__Action item__.
Type the records that follow again exactly as written, but drop the pictures.

__Provided records__.

::::

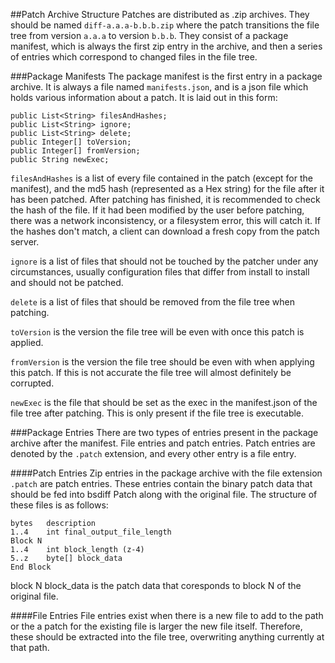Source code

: ##Patch Archive Structure
Patches are distributed as .zip archives. They should be named `diff-a.a.a-b.b.b.zip` where the patch transitions the
file tree from version `a.a.a` to version `b.b.b`. They consist of a package manifest, which is always the first zip 
entry in the archive, and then a series of entries which correspond to changed files in the file tree.
 
###Package Manifests 
The package manifest is the first entry in a package archive. It is always a file named `manifests.json`, and is a json
file which holds various information about a patch. It is laid out in this form:
 
    public List<String> filesAndHashes;
    public List<String> ignore;
    public List<String> delete;
    public Integer[] toVersion;
    public Integer[] fromVersion;
    public String newExec;
    
`filesAndHashes` is a list of every file contained in the patch (except for the manifest), and the md5 hash (represented
as a Hex string) for the file after it has been patched. After patching has finished, it is recommended to check the
hash of the file. If it had been modified by the user before patching, there was a network inconsistency, or a
filesystem error, this will catch it. If the hashes don't match, a client can download a fresh copy from the patch
server. 

`ignore` is a list of files that should not be touched by the patcher under any circumstances, usually configuration
files that differ from install to install and should not be patched.

`delete` is a list of files that should be removed from the file tree when patching.

`toVersion` is the version the file tree will be even with once this patch is applied.

`fromVersion` is the version the file tree should be even with when applying this patch. If this is not accurate the
file tree will almost definitely be corrupted.

`newExec` is the file that should be set as the exec in the manifest.json of the file tree after patching.
This is only present if the file tree is executable.

###Package Entries
There are two types of entries present in the package archive after the manifest. File entries and patch entries. Patch
entries are denoted by the `.patch` extension, and every other entry is a file entry. 

####Patch Entries
Zip entries in the package archive with the file extension `.patch` are patch entries. These entries contain the binary
patch data that should be fed into bsdiff Patch along with the original file. The structure of these files is as
follows:

    bytes   description
    1..4    int final_output_file_length
    Block N
    1..4    int block_length (z-4)
    5..z    byte[] block_data
    End Block
        
block N block_data is the patch data that coresponds to block N of the original file.

####File Entries
File entries exist when there is a new file to add to the path or the a patch for the existing file is larger the new
file itself. Therefore, these should be extracted into the file tree, overwriting anything currently at that path.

::::

__Answer to this problem__.
Source code

: ##Patch Archive Structure
Patches are distributed as .zip archives. They should be named `diff-a.a.a-b.b.b.zip` where the patch transitions the
file tree from version `a.a.a` to version `b.b.b`. They consist of a package manifest, which is always the first zip 
entry in the archive, and then a series of entries which correspond to changed files in the file tree.
 
###Package Manifests 
The package manifest is the first entry in a package archive. It is always a file named `manifests.json`, and is a json
file which holds various information about a patch. It is laid out in this form:
 
    public List<String> filesAndHashes;
    public List<String> ignore;
    public List<String> delete;
    public Integer[] toVersion;
    public Integer[] fromVersion;
    public String newExec;
    
`filesAndHashes` is a list of every file contained in the patch (except for the manifest), and the md5 hash (represented
as a Hex string) for the file after it has been patched. After patching has finished, it is recommended to check the
hash of the file. If it had been modified by the user before patching, there was a network inconsistency, or a
filesystem error, this will catch it. If the hashes don't match, a client can download a fresh copy from the patch
server. 

`ignore` is a list of files that should not be touched by the patcher under any circumstances, usually configuration
files that differ from install to install and should not be patched.

`delete` is a list of files that should be removed from the file tree when patching.

`toVersion` is the version the file tree will be even with once this patch is applied.

`fromVersion` is the version the file tree should be even with when applying this patch. If this is not accurate the
file tree will almost definitely be corrupted.

`newExec` is the file that should be set as the exec in the manifest.json of the file tree after patching.
This is only present if the file tree is executable.

###Package Entries
There are two types of entries present in the package archive after the manifest. File entries and patch entries. Patch
entries are denoted by the `.patch` extension, and every other entry is a file entry. 

####Patch Entries
Zip entries in the package archive with the file extension `.patch` are patch entries. These entries contain the binary
patch data that should be fed into bsdiff Patch along with the original file. The structure of these files is as
follows:

    bytes   description
    1..4    int final_output_file_length
    Block N
    1..4    int block_length (z-4)
    5..z    byte[] block_data
    End Block
        
block N block_data is the patch data that coresponds to block N of the original file.

####File Entries
File entries exist when there is a new file to add to the path or the a patch for the existing file is larger the new
file itself. Therefore, these should be extracted into the file tree, overwriting anything currently at that path.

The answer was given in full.